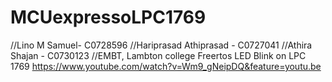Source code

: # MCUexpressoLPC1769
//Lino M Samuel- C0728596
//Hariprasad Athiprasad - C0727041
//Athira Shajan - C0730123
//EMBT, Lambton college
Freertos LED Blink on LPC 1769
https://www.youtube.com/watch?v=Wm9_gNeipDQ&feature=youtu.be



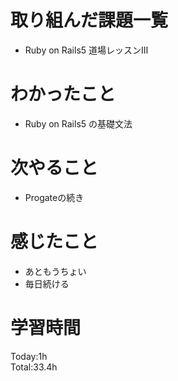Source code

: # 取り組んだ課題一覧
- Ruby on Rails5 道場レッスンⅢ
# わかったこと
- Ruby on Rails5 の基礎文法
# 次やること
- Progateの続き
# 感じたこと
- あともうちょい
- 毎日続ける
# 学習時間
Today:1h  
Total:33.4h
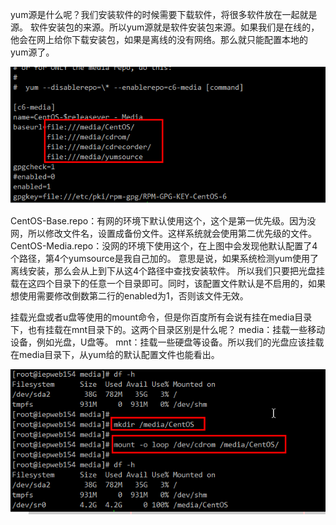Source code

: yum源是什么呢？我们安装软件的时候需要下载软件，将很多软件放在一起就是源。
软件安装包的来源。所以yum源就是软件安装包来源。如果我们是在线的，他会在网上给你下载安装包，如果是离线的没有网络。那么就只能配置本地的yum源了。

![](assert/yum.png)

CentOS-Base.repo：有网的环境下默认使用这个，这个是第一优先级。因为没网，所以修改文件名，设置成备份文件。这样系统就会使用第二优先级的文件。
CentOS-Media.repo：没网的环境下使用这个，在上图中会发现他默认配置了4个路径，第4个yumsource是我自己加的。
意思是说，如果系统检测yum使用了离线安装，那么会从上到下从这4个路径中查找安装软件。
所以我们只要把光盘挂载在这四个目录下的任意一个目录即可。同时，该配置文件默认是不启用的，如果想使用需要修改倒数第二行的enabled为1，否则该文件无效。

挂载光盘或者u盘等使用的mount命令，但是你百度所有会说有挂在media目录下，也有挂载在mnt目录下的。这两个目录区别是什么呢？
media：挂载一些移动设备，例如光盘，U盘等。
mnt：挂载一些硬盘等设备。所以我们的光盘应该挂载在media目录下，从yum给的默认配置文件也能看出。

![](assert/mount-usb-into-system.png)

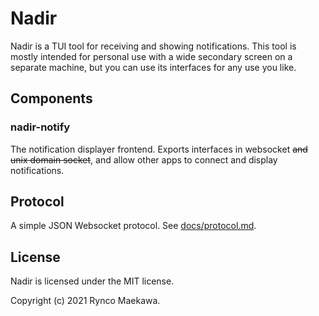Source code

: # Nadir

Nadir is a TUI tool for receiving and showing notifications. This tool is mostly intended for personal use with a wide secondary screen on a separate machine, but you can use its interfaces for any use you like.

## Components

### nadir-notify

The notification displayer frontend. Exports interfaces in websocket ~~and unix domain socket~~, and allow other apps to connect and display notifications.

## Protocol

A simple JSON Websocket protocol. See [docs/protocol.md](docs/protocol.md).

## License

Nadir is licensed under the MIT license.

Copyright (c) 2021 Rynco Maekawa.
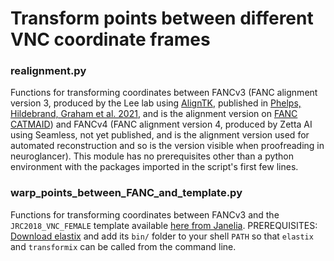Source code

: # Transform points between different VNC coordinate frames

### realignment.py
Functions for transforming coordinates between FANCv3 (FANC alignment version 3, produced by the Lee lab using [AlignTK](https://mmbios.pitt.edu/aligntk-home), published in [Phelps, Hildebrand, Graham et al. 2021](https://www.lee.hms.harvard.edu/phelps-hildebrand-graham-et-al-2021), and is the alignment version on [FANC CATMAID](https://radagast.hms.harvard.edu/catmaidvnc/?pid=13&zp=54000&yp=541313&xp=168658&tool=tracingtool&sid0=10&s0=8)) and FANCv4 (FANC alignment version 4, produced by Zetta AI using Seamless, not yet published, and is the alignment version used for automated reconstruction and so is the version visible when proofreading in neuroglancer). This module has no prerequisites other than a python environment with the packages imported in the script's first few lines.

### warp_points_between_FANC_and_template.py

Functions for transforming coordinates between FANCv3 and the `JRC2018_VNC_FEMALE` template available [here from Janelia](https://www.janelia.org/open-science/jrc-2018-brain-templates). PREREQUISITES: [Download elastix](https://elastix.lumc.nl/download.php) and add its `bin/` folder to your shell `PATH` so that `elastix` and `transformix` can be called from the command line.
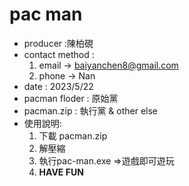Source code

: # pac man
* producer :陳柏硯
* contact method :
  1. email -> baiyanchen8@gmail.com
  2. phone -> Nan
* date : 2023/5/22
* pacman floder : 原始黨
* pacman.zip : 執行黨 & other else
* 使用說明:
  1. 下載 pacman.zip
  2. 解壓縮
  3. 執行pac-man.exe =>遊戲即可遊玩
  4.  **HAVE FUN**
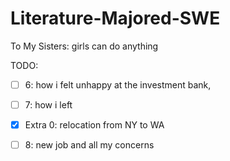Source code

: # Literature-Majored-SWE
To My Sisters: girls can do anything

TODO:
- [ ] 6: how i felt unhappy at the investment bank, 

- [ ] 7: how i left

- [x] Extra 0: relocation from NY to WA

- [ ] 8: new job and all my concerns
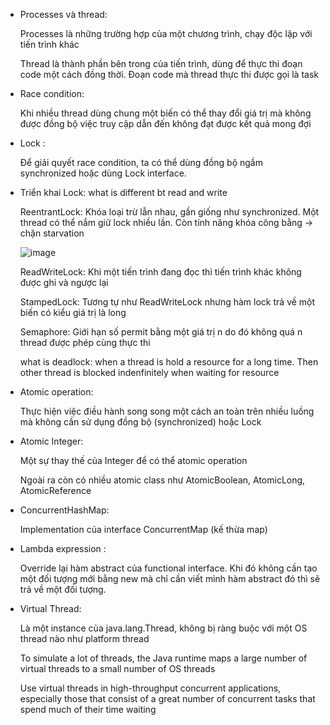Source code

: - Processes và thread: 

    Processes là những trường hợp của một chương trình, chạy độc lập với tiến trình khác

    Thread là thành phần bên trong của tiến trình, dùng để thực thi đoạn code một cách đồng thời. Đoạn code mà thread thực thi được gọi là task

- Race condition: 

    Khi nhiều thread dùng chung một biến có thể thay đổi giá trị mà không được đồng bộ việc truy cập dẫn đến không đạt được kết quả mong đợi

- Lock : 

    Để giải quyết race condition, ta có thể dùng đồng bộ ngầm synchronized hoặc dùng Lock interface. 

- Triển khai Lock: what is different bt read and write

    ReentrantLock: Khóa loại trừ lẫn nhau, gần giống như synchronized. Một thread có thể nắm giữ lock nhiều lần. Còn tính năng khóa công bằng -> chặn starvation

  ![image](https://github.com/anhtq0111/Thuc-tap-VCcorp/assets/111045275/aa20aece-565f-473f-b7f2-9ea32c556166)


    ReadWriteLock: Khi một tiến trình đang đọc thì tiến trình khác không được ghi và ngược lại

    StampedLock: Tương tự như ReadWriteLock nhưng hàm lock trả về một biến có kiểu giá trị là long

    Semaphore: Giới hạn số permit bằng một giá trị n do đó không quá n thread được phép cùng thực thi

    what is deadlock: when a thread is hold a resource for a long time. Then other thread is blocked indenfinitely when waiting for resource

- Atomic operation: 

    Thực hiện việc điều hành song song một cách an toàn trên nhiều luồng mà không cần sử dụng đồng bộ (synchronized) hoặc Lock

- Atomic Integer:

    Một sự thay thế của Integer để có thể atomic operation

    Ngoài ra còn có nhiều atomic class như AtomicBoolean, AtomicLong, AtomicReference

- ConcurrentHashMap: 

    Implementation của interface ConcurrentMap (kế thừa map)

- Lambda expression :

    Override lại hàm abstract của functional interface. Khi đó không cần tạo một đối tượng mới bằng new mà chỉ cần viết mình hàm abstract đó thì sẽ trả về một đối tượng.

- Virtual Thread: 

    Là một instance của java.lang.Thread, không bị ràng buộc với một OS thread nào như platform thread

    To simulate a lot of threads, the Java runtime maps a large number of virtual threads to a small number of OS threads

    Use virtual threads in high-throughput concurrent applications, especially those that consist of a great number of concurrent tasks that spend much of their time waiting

## WORK ITEM
What is needed is a verbatim copy of the material, minus its pictures.

## SOLUTION TO THIS PROBLEM
Source code

: # MCUexpressoLPC1769
//Lino M Samuel- C0728596
//Hariprasad Athiprasad - C0727041
//Athira Shajan - C0730123
//EMBT, Lambton college
Freertos LED Blink on LPC 1769
https://www.youtube.com/watch?v=Wm9_gNeipDQ&feature=youtu.be



Source code

: # 取り組んだ課題一覧
- Ruby on Rails5 道場レッスンⅢ
# わかったこと
- Ruby on Rails5 の基礎文法
# 次やること
- Progateの続き
# 感じたこと
- あともうちょい
- 毎日続ける
# 学習時間
Today:1h  
Total:33.4h
Source code

: yum源是什么呢？我们安装软件的时候需要下载软件，将很多软件放在一起就是源。
软件安装包的来源。所以yum源就是软件安装包来源。如果我们是在线的，他会在网上给你下载安装包，如果是离线的没有网络。那么就只能配置本地的yum源了。

![](assert/yum.png)

CentOS-Base.repo：有网的环境下默认使用这个，这个是第一优先级。因为没网，所以修改文件名，设置成备份文件。这样系统就会使用第二优先级的文件。
CentOS-Media.repo：没网的环境下使用这个，在上图中会发现他默认配置了4个路径，第4个yumsource是我自己加的。
意思是说，如果系统检测yum使用了离线安装，那么会从上到下从这4个路径中查找安装软件。
所以我们只要把光盘挂载在这四个目录下的任意一个目录即可。同时，该配置文件默认是不启用的，如果想使用需要修改倒数第二行的enabled为1，否则该文件无效。

挂载光盘或者u盘等使用的mount命令，但是你百度所有会说有挂在media目录下，也有挂载在mnt目录下的。这两个目录区别是什么呢？
media：挂载一些移动设备，例如光盘，U盘等。
mnt：挂载一些硬盘等设备。所以我们的光盘应该挂载在media目录下，从yum给的默认配置文件也能看出。

![](assert/mount-usb-into-system.png)

Source code

: # Nadir

Nadir is a TUI tool for receiving and showing notifications. This tool is mostly intended for personal use with a wide secondary screen on a separate machine, but you can use its interfaces for any use you like.

## Components

### nadir-notify

The notification displayer frontend. Exports interfaces in websocket ~~and unix domain socket~~, and allow other apps to connect and display notifications.

## Protocol

A simple JSON Websocket protocol. See [docs/protocol.md](docs/protocol.md).

## License

Nadir is licensed under the MIT license.

Copyright (c) 2021 Rynco Maekawa.
Source code

: # Transform points between different VNC coordinate frames

### realignment.py
Functions for transforming coordinates between FANCv3 (FANC alignment version 3, produced by the Lee lab using [AlignTK](https://mmbios.pitt.edu/aligntk-home), published in [Phelps, Hildebrand, Graham et al. 2021](https://www.lee.hms.harvard.edu/phelps-hildebrand-graham-et-al-2021), and is the alignment version on [FANC CATMAID](https://radagast.hms.harvard.edu/catmaidvnc/?pid=13&zp=54000&yp=541313&xp=168658&tool=tracingtool&sid0=10&s0=8)) and FANCv4 (FANC alignment version 4, produced by Zetta AI using Seamless, not yet published, and is the alignment version used for automated reconstruction and so is the version visible when proofreading in neuroglancer). This module has no prerequisites other than a python environment with the packages imported in the script's first few lines.

### warp_points_between_FANC_and_template.py

Functions for transforming coordinates between FANCv3 and the `JRC2018_VNC_FEMALE` template available [here from Janelia](https://www.janelia.org/open-science/jrc-2018-brain-templates). PREREQUISITES: [Download elastix](https://elastix.lumc.nl/download.php) and add its `bin/` folder to your shell `PATH` so that `elastix` and `transformix` can be called from the command line.
Source code

: # pac man
* producer :陳柏硯
* contact method :
  1. email -> baiyanchen8@gmail.com
  2. phone -> Nan
* date : 2023/5/22
* pacman floder : 原始黨
* pacman.zip : 執行黨 & other else
* 使用說明:
  1. 下載 pacman.zip
  2. 解壓縮
  3. 執行pac-man.exe =>遊戲即可遊玩
  4.  **HAVE FUN**
Source code

: # Literature-Majored-SWE
To My Sisters: girls can do anything

TODO:
- [ ] 6: how i felt unhappy at the investment bank, 

- [ ] 7: how i left

- [x] Extra 0: relocation from NY to WA

- [ ] 8: new job and all my concerns
Source code

: - Processes và thread: 

    Processes là những trường hợp của một chương trình, chạy độc lập với tiến trình khác

    Thread là thành phần bên trong của tiến trình, dùng để thực thi đoạn code một cách đồng thời. Đoạn code mà thread thực thi được gọi là task

- Race condition: 

    Khi nhiều thread dùng chung một biến có thể thay đổi giá trị mà không được đồng bộ việc truy cập dẫn đến không đạt được kết quả mong đợi

- Lock : 

    Để giải quyết race condition, ta có thể dùng đồng bộ ngầm synchronized hoặc dùng Lock interface. 

- Triển khai Lock: what is different bt read and write

    ReentrantLock: Khóa loại trừ lẫn nhau, gần giống như synchronized. Một thread có thể nắm giữ lock nhiều lần. Còn tính năng khóa công bằng -> chặn starvation

  ![image](https://github.com/anhtq0111/Thuc-tap-VCcorp/assets/111045275/aa20aece-565f-473f-b7f2-9ea32c556166)


    ReadWriteLock: Khi một tiến trình đang đọc thì tiến trình khác không được ghi và ngược lại

    StampedLock: Tương tự như ReadWriteLock nhưng hàm lock trả về một biến có kiểu giá trị là long

    Semaphore: Giới hạn số permit bằng một giá trị n do đó không quá n thread được phép cùng thực thi

    what is deadlock: when a thread is hold a resource for a long time. Then other thread is blocked indenfinitely when waiting for resource

- Atomic operation: 

    Thực hiện việc điều hành song song một cách an toàn trên nhiều luồng mà không cần sử dụng đồng bộ (synchronized) hoặc Lock

- Atomic Integer:

    Một sự thay thế của Integer để có thể atomic operation

    Ngoài ra còn có nhiều atomic class như AtomicBoolean, AtomicLong, AtomicReference

- ConcurrentHashMap: 

    Implementation của interface ConcurrentMap (kế thừa map)

- Lambda expression :

    Override lại hàm abstract của functional interface. Khi đó không cần tạo một đối tượng mới bằng new mà chỉ cần viết mình hàm abstract đó thì sẽ trả về một đối tượng.

- Virtual Thread: 

    Là một instance của java.lang.Thread, không bị ràng buộc với một OS thread nào như platform thread

    To simulate a lot of threads, the Java runtime maps a large number of virtual threads to a small number of OS threads

    Use virtual threads in high-throughput concurrent applications, especially those that consist of a great number of concurrent tasks that spend much of their time waiting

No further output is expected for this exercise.